Tristan Smith and his colleagues at UMAS in London called the decision at MEPC 80 “a quantum leap in ambition and speed of transition”. It has targets of reducing greenhouse gas emissions to zero at or around 2050 compared with 2008, 20% to 30% by 2030, and 70 to 80% by 2040.

The deal is far from perfect, with the devil in the details. The rate of decarbonisation is not fast enough to be in line with IPCC or SBTi projected trajectories to keep global warming around 1.5℃. It is also not yet legally binding, with one OECD country complaining privately that it is riddled with loopholes and potential get-outs that will devalue its worth.

Before agreement was reached after two weeks of talks, and endless earlier negotiations, few believed a credible agreement would be reached, let alone a unanimous one. Great credit must go to the chairman of the MEPC, Liberia’s Harry Conway for steering progress.

A decisive force

But most agree that the key to the deal, which will shape the future of the industry, was IMO secretary general Kitack Lim. It is hard to imagine now that when first elected eight years ago, decarbonisation was not something firmly at the top of the shipping agenda.

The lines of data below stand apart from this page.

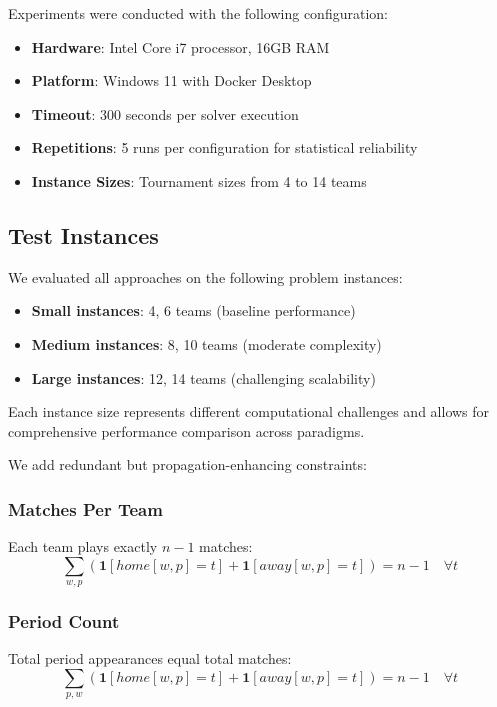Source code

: \documentclass[11pt]{article}
\begin{document}
Experiments were conducted with the following configuration:
\begin{itemize}
    \item \textbf{Hardware}: Intel Core i7 processor, 16GB RAM
    \item \textbf{Platform}: Windows 11 with Docker Desktop
    \item \textbf{Timeout}: 300 seconds per solver execution
    \item \textbf{Repetitions}: 5 runs per configuration for statistical reliability
    \item \textbf{Instance Sizes}: Tournament sizes from 4 to 14 teams
\end{itemize}

\subsection{Test Instances}

We evaluated all approaches on the following problem instances:
\begin{itemize}
    \item \textbf{Small instances}: 4, 6 teams (baseline performance)
    \item \textbf{Medium instances}: 8, 10 teams (moderate complexity)
    \item \textbf{Large instances}: 12, 14 teams (challenging scalability)
\end{itemize}

Each instance size represents different computational challenges and allows for comprehensive performance comparison across paradigms.

We add redundant but propagation-enhancing constraints:

\subsubsection{Matches Per Team}
Each team plays exactly $n-1$ matches:
\begin{equation}
\sum_{w,p} (\mathbf{1}[home[w,p] = t] + \mathbf{1}[away[w,p] = t]) = n-1 \quad \forall t
\end{equation}

\subsubsection{Period Count}
Total period appearances equal total matches:
\begin{equation}
\sum_{p,w} (\mathbf{1}[home[w,p] = t] + \mathbf{1}[away[w,p] = t]) = n-1 \quad \forall t
\end{equation}
\end{document}
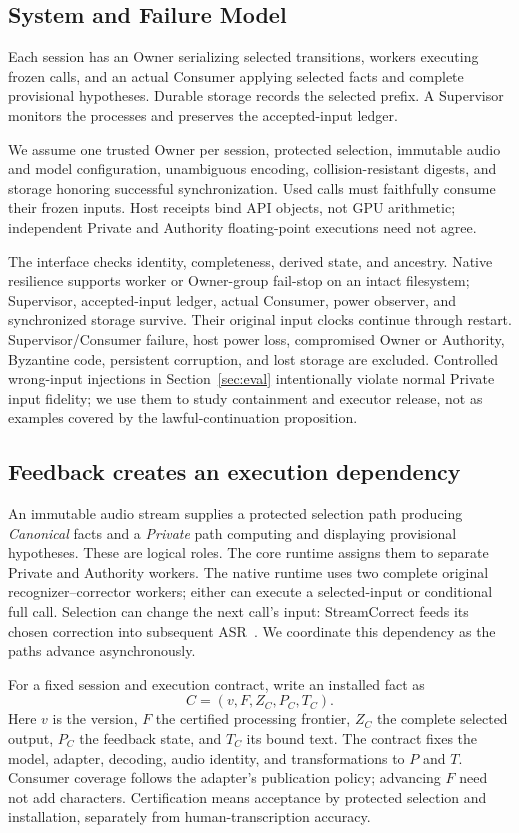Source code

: \subsection{System and Failure Model}\label{subsec:failure_model}
Each session has an Owner serializing selected transitions, workers
executing frozen calls, and an actual Consumer applying selected facts
and complete provisional hypotheses. Durable storage records the
selected prefix. A Supervisor monitors the processes and preserves the
accepted-input ledger.

We assume one trusted Owner per session, protected selection, immutable
audio and model configuration, unambiguous encoding, collision-resistant
digests, and storage honoring successful synchronization. Used calls must
faithfully consume their frozen inputs. Host receipts bind API objects,
not GPU arithmetic; independent Private and Authority floating-point
executions need not agree.

The interface checks identity, completeness, derived state, and ancestry.
Native resilience supports worker or Owner-group fail-stop on an intact
filesystem; Supervisor, accepted-input ledger, actual Consumer, power
observer, and synchronized storage survive. Their original input clocks
continue through restart. Supervisor/Consumer failure, host power loss,
compromised Owner or Authority, Byzantine code, persistent corruption,
and lost storage are excluded. Controlled wrong-input injections in
Section~\ref{sec:eval} intentionally violate normal Private input fidelity;
we use them to study containment and executor release, not as examples
covered by the lawful-continuation proposition.

\subsection{Feedback creates an execution dependency}
An immutable audio stream supplies a protected selection path producing
\emph{Canonical} facts and a \emph{Private} path computing and displaying
provisional hypotheses. These are logical roles. The core runtime assigns
them to separate Private and Authority workers. The native runtime uses
two complete original recognizer--corrector workers; either can execute
a selected-input or conditional full call. Selection can change the next call's
input: StreamCorrect feeds its chosen correction into subsequent
ASR~\cite{vu2026streamcorrect}. We coordinate this dependency as the paths
advance asynchronously.

For a fixed session and execution contract, write an installed fact as
\begin{equation}
 C=(v,F,Z_C,P_C,T_C).
 \label{eq:canonical}
\end{equation}
Here $v$ is the version, $F$ the certified processing frontier, $Z_C$ the
complete selected output, $P_C$ the feedback state, and $T_C$ its bound
text. The contract fixes the model, adapter, decoding, audio identity,
and transformations to $P$ and $T$. Consumer coverage follows the adapter's
publication policy; advancing $F$ need not add characters. Certification
means acceptance by protected selection and installation, separately
from human-transcription accuracy.

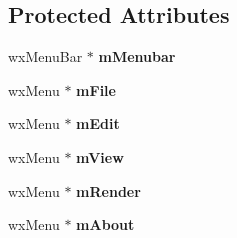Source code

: \subsection*{Protected Attributes}
\begin{DoxyCompactItemize}
\item 
\hypertarget{classgui_parent_window_af2f991b37d9af429b073df263057955e}{
wxMenuBar $\ast$ {\bfseries mMenubar}}
\label{classgui_parent_window_af2f991b37d9af429b073df263057955e}

\item 
\hypertarget{classgui_parent_window_a21293214b7644a38f86f69df9e4cdb64}{
wxMenu $\ast$ {\bfseries mFile}}
\label{classgui_parent_window_a21293214b7644a38f86f69df9e4cdb64}

\item 
\hypertarget{classgui_parent_window_a46c0a0c386413f3693052eee0fd6a82d}{
wxMenu $\ast$ {\bfseries mEdit}}
\label{classgui_parent_window_a46c0a0c386413f3693052eee0fd6a82d}

\item 
\hypertarget{classgui_parent_window_aac7769869130ac85c2ac19849b39f35a}{
wxMenu $\ast$ {\bfseries mView}}
\label{classgui_parent_window_aac7769869130ac85c2ac19849b39f35a}

\item 
\hypertarget{classgui_parent_window_a3a9d4824013a057400c7da42bdc5ba53}{
wxMenu $\ast$ {\bfseries mRender}}
\label{classgui_parent_window_a3a9d4824013a057400c7da42bdc5ba53}

\item 
\hypertarget{classgui_parent_window_a4fe823916bb5aff56ba8ee8d3de4d398}{
wxMenu $\ast$ {\bfseries mAbout}}
\label{classgui_parent_window_a4fe823916bb5aff56ba8ee8d3de4d398}

\end{DoxyCompactItemize}


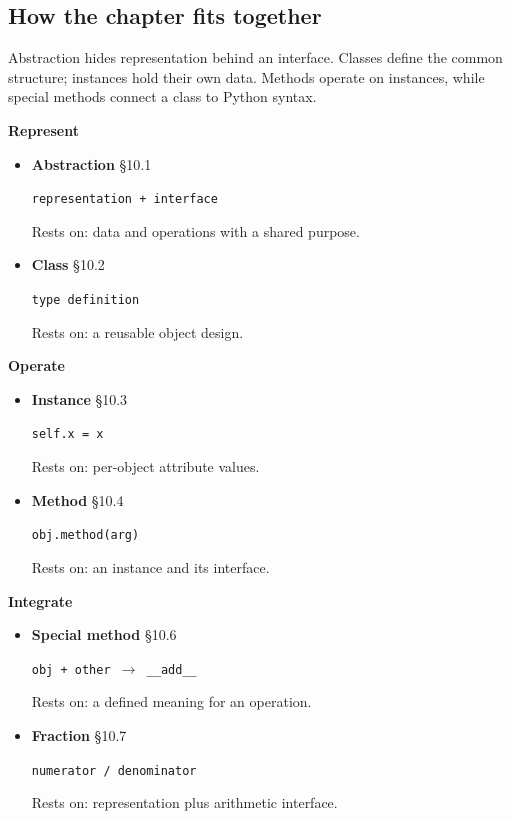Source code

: \documentclass[11pt]{article}
\begin{document}
\begin{keepsection}
\section{How the chapter fits together}

Abstraction hides representation behind an interface. Classes define the common structure; instances hold their own data. Methods operate on instances, while special methods connect a class to Python syntax.

\textbf{Represent}

\begin{itemize}
\item {}
\textbf{Abstraction} \hfill{\small\color{FAUblue}§10.1}

\texttt{representation + interface}

Rests on: data and operations with a shared purpose.
\item {}
\textbf{Class} \hfill{\small\color{FAUblue}§10.2}

\texttt{type definition}

Rests on: a reusable object design.
\end{itemize}

\textbf{Operate}

\begin{itemize}
\item {}
\textbf{Instance} \hfill{\small\color{FAUblue}§10.3}

\texttt{self.x = x}

Rests on: per-object attribute values.
\item {}
\textbf{Method} \hfill{\small\color{FAUblue}§10.4}

\texttt{obj.method(arg)}

Rests on: an instance and its interface.
\end{itemize}

\textbf{Integrate}

\begin{itemize}
\item {}
\textbf{Special method} \hfill{\small\color{FAUblue}§10.6}

\texttt{obj + other \ensuremath{\to} \_\_add\_\_}

Rests on: a defined meaning for an operation.
\item {}
\textbf{Fraction} \hfill{\small\color{FAUblue}§10.7}

\texttt{numerator / denominator}

Rests on: representation plus arithmetic interface.
\end{itemize}
\end{keepsection}
\end{document}
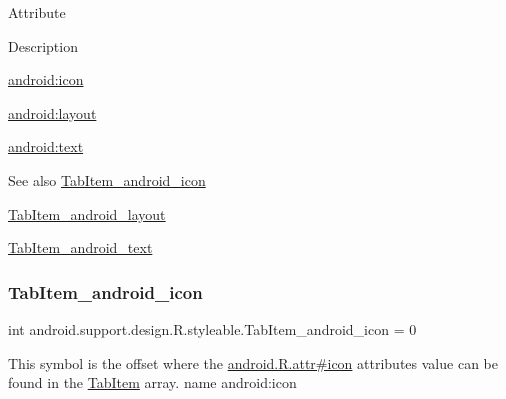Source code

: Attribute

Description 

{\ttfamily \hyperlink{classandroid_1_1support_1_1design_1_1R_1_1styleable_a4ae9b477045359eaafd1e5190d205b23}{android\+:icon}}

{\ttfamily \hyperlink{classandroid_1_1support_1_1design_1_1R_1_1styleable_ad532b6a8667261e64cc67f83928037dd}{android\+:layout}}

{\ttfamily \hyperlink{classandroid_1_1support_1_1design_1_1R_1_1styleable_acc3aa4481a2a0607245faab284197fcf}{android\+:text}}

\begin{DoxySeeAlso}{See also}
\hyperlink{classandroid_1_1support_1_1design_1_1R_1_1styleable_a4ae9b477045359eaafd1e5190d205b23}{Tab\+Item\+\_\+android\+\_\+icon} 

\hyperlink{classandroid_1_1support_1_1design_1_1R_1_1styleable_ad532b6a8667261e64cc67f83928037dd}{Tab\+Item\+\_\+android\+\_\+layout} 

\hyperlink{classandroid_1_1support_1_1design_1_1R_1_1styleable_acc3aa4481a2a0607245faab284197fcf}{Tab\+Item\+\_\+android\+\_\+text} 
\end{DoxySeeAlso}
\mbox{\label{classandroid_1_1support_1_1design_1_1R_1_1styleable_a4ae9b477045359eaafd1e5190d205b23}} 
\subsubsection{\texorpdfstring{Tab\+Item\+\_\+android\+\_\+icon}{TabItem\_android\_icon}}
{\footnotesize\ttfamily int android.\+support.\+design.\+R.\+styleable.\+Tab\+Item\+\_\+android\+\_\+icon = 0\hspace{0.3cm}{\ttfamily [static]}}

This symbol is the offset where the \hyperlink{}{android.\+R.\+attr\#icon} attribute\textquotesingle{}s value can be found in the \hyperlink{classandroid_1_1support_1_1design_1_1R_1_1styleable_a244f187ed8d4ed589f36e6db741d19e8}{Tab\+Item} array.  name android\+:icon \mbox{\label{classandroid_1_1support_1_1design_1_1R_1_1styleable_ad532b6a8667261e64cc67f83928037dd}} 
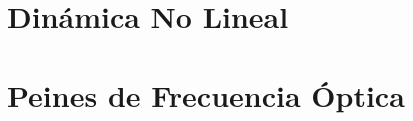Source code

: 	\section{Dinámica No Lineal}
		\label{Intr:NonLnr}
		
		

	\section{Peines de Frecuencia Óptica}
		\label{Intr:OFC}
		
		

		
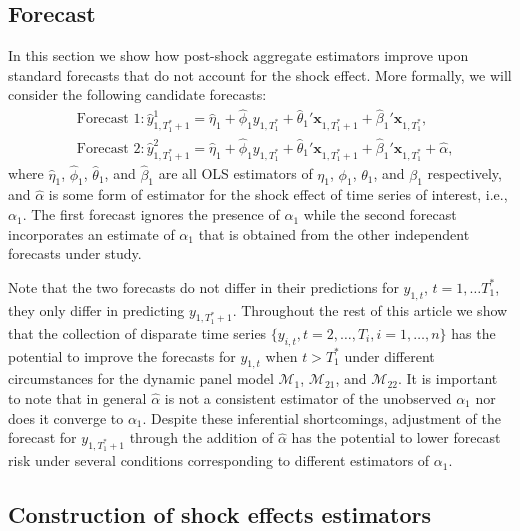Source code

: \documentclass[11pt]{article}
\newcommand{\x}{\textbf{x}}
\def\mc#1{\mathcal{#1}} %
\def\E#1{\mathrm{E}(#1)} %
\theoremstyle{definition}
\begin{document}
\subsection{Forecast}
\label{forecast}
In this section we show how post-shock aggregate estimators improve upon standard 
forecasts that do not account for the shock effect.
More formally, we will consider the following candidate forecasts: 
\begin{align*}
  &\text{Forecast 1}: \hat y_{1,T_1^*+1}^1 = \hat\eta_1 
    + \hat\phi_1 y_{1,T_1^*} + \hat\theta_1'\x_{1,T_1^*+1} 
    + \hat\beta_1'\x_{1,T_1^*}, \\
  &\text{Forecast 2}: \hat y_{1,T_1^*+1}^2 = \hat\eta_1 
    + \hat\phi_1 y_{1,T_1^*} + \hat\theta_1'\x_{1,T_1^*+1} 
    + \hat\beta_1'\x_{1,T_1^*} + \hat{\alpha},
\end{align*}
where $\hat\eta_1$, $\hat\phi_1$, $\hat\theta_1$, and $\hat\beta_1$ are all 
OLS estimators of $\eta_1$, $\phi_1$, $\theta_1$, and $\beta_1$ respectively, 
and $\hat{\alpha}$ is some form of estimator for the shock effect of time series of interest, i.e., $\alpha_1$. 
The first forecast ignores the presence of $\alpha_1$ while the second forecast 
incorporates an estimate of $\alpha_1$ that is obtained from the other independent forecasts under study. 

Note that the two forecasts do not differ in their predictions for 
$y_{1,t}$, $t = 1,\ldots T_1^*$, they only differ in predicting 
$y_{1,T_1^*+1}$. Throughout the rest of this article we show that the collection of 
disparate time series $\{y_{i,t}, t = 2,\ldots,T_i, i = 1,\ldots,n\}$ has 
the potential to improve the forecasts for $y_{1, t}$ when $t > T_1^*$ under different 
circumstances for the dynamic panel model $\mc{M}_1$, $\mc{M}_{21}$, and $\mc{M}_{22}$. 
It is important to note that in general $\hat{\alpha}$ 
is not a consistent estimator of the unobserved $\alpha_1$ nor does it converge 
to $\alpha_1$.  Despite these inferential shortcomings, adjustment of the forecast 
for $y_{1,T_1^*+1}$ through the addition of $\hat{\alpha}$ has 
the potential to lower forecast risk under several conditions corresponding to 
different estimators of $\alpha_1$. %


\subsection{Construction of shock effects estimators}
\label{constructionofestimators}
\end{document}
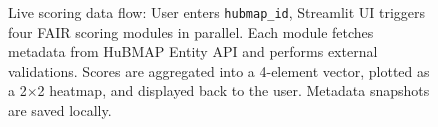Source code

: \begin{figure}[h!]
\caption{Live scoring data flow: User enters \texttt{hubmap\_id}, Streamlit UI triggers four FAIR scoring modules in parallel. Each module fetches metadata from HuBMAP Entity API and performs external validations. Scores are aggregated into a 4-element vector, plotted as a 2$\times$2 heatmap, and displayed back to the user. Metadata snapshots are saved locally.}
\label{fig:live_scoring}
\end{figure}

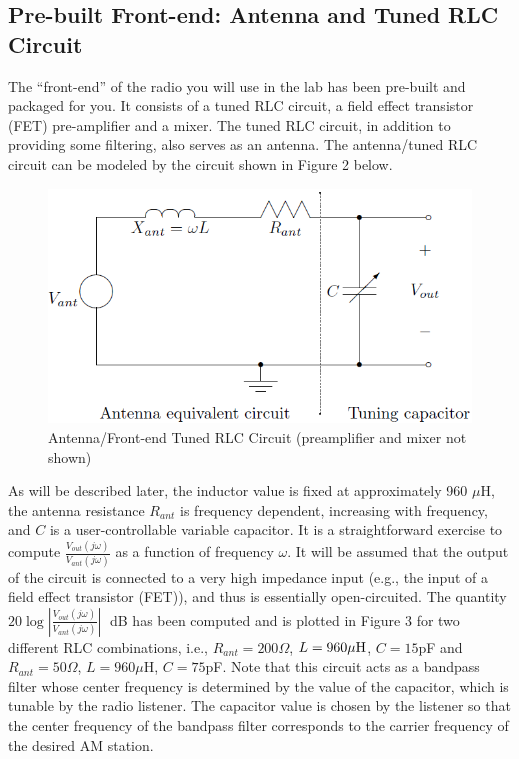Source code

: \documentclass[a4paper]{article}
\begin{document}
\subsection{Pre-built Front-end: Antenna and Tuned RLC Circuit}
The “front-end” of the radio you will use in the lab has been pre-built and packaged for you. It consists of a tuned RLC circuit, a field effect transistor (FET) pre-amplifier and a mixer. The tuned RLC circuit, in addition to providing some filtering, also serves as an antenna. The antenna/tuned RLC circuit can be modeled by the circuit shown in Figure 2 below.
\begin{figure}[H]
	\centering
	\includegraphics[width=0.7\linewidth]{2.png}
	\caption{Antenna/Front-end Tuned RLC Circuit (preamplifier and mixer not shown)}
\end{figure}
As will be described later, the inductor value is fixed at approximately 960 $\mu$H, the antenna resistance $R_{ant}$ is frequency dependent, increasing with frequency, and $C$ is a user-controllable variable capacitor. It is a straightforward exercise to compute $\frac{V_{out}(j\omega)}{V_{ant}(j\omega)}$ as a function of frequency $\omega$. It will be assumed that the output of the circuit is connected to a very high impedance input (e.g., the input of a field effect transistor (FET)), and thus is essentially open-circuited. The quantity $20\log|\frac{V_{out}(j\omega)}{V_{ant}(j\omega)}|$ dB has been computed and is plotted in Figure 3 for two different RLC combinations, i.e., $R_{ant}=200\Omega$, $L=960\mu\rm{H}$, $C=15$pF and $R_{ant}=50\Omega$, $L=960\mu$H, $C=75$pF. Note that this circuit acts as a bandpass filter whose center frequency is determined by the value of the capacitor, which is tunable by the radio listener. The capacitor value is chosen by the listener so that the center frequency of the bandpass filter corresponds to the carrier frequency of the desired AM station.
\end{document}
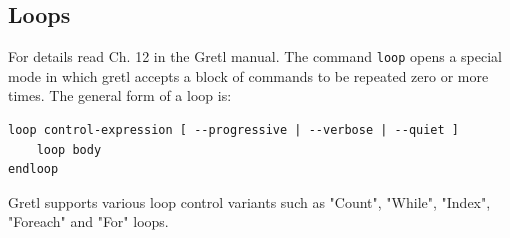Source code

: \documentclass[11pt]{article}
\newcommand{\remph}[1]{{\color{myred}#1}}
\begin{document}


%


\subsection{Loops}
For details read Ch. 12 in the Gretl manual. The command \texttt{loop} opens a special mode in which gretl accepts a block of commands to be repeated zero or more times. The general form of a loop is:
\begin{Verbatim}[baselinestretch=0.75, fontsize=\small]
loop control-expression [ --progressive | --verbose | --quiet ]
	loop body
endloop
\end{Verbatim}
Gretl supports various loop control variants such as "Count", "While", "Index", "Foreach" and "For" loops. 
\end{document}
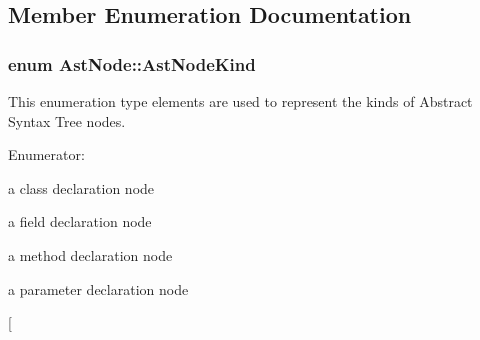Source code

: \subsection{Member Enumeration Documentation}
\hypertarget{classAstNode_a365f519b5e9e517edc83566bd1cfe950}{
\subsubsection[{AstNodeKind}]{\setlength{\rightskip}{0pt plus 5cm}enum {\bf AstNode::AstNodeKind}}}
\label{classAstNode_a365f519b5e9e517edc83566bd1cfe950}
This enumeration type elements are used to represent the kinds of Abstract Syntax Tree nodes. \begin{Desc}
\item[Enumerator: ]\par
\begin{description}
\item[{\em 
\hypertarget{classAstNode_a365f519b5e9e517edc83566bd1cfe950a74f05149a25fe61dabeb25520382c1c2}{
DCLASS}
\label{classAstNode_a365f519b5e9e517edc83566bd1cfe950a74f05149a25fe61dabeb25520382c1c2}
}]a class declaration node \item[{\em 
\hypertarget{classAstNode_a365f519b5e9e517edc83566bd1cfe950af58ad2e4831b8c3c7789a3c4054642c5}{
DFIELD}
\label{classAstNode_a365f519b5e9e517edc83566bd1cfe950af58ad2e4831b8c3c7789a3c4054642c5}
}]a field declaration node \item[{\em 
\hypertarget{classAstNode_a365f519b5e9e517edc83566bd1cfe950ad3b8425047b32cc74fa3688c2da95761}{
DMETHOD}
\label{classAstNode_a365f519b5e9e517edc83566bd1cfe950ad3b8425047b32cc74fa3688c2da95761}
}]a method declaration node \item[{\em 
\hypertarget{classAstNode_a365f519b5e9e517edc83566bd1cfe950a1dd054e6f23331982e648d40a3a010f5}{
DPARAMETER}
\label{classAstNode_a365f519b5e9e517edc83566bd1cfe950a1dd054e6f23331982e648d40a3a010f5}
}]a parameter declaration node \item[{\em 
\hypertarget{classAstNode_a365f519b5e9e517edc83566bd1cfe950a63ec96e21ca1021019b7e5d2f11e71b1}{
}}
\end{description}
\end{Desc}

The 2015 Paris Agreement delegated responsibility to the IMO, but few expected ambitious action. And for the first few years that was the case. More recently, as political pressure and industry action have accelerated, the IMO and its member nations needed to catch up.

Lim’s strength of character, his diplomatic skills, and his power of friendship have been key to building alliances. The difficulties in achieving such were played out in public view at COP28 in Dubai recently.

Arsenio Dominguez, who succeeds the Korean at IMO at the start of 2024, said Lim had always focused on supporting the seafarer.

“You can tell by the results. He came in when we were already working on what became the initial strategy on GHG [greenhouse gases]. You had the implementation of IMO 2020, which was of course the global sulphur cap and the entry into force of the ballast water management convention.

“We can't forget the impact that the COVID pandemic had on the organization, the completely unexpected. The organisation had to continue to adapt to new methods of working to continue to progress its agenda when the world had shut down.

“And he always focused on moving that agenda forward… it’s a fundamental piece of why we are at a so successful stage.”

Key to Lim’s success has been in bringing together the developed and developing world as a Korean diplomat. The fact that the new IMO climate deal envisions a “just and equitable transition” is a testament to that.

That is a fitting tribute as Lim now heads into retirement. And that is why he is TradeWinds Person of the Year.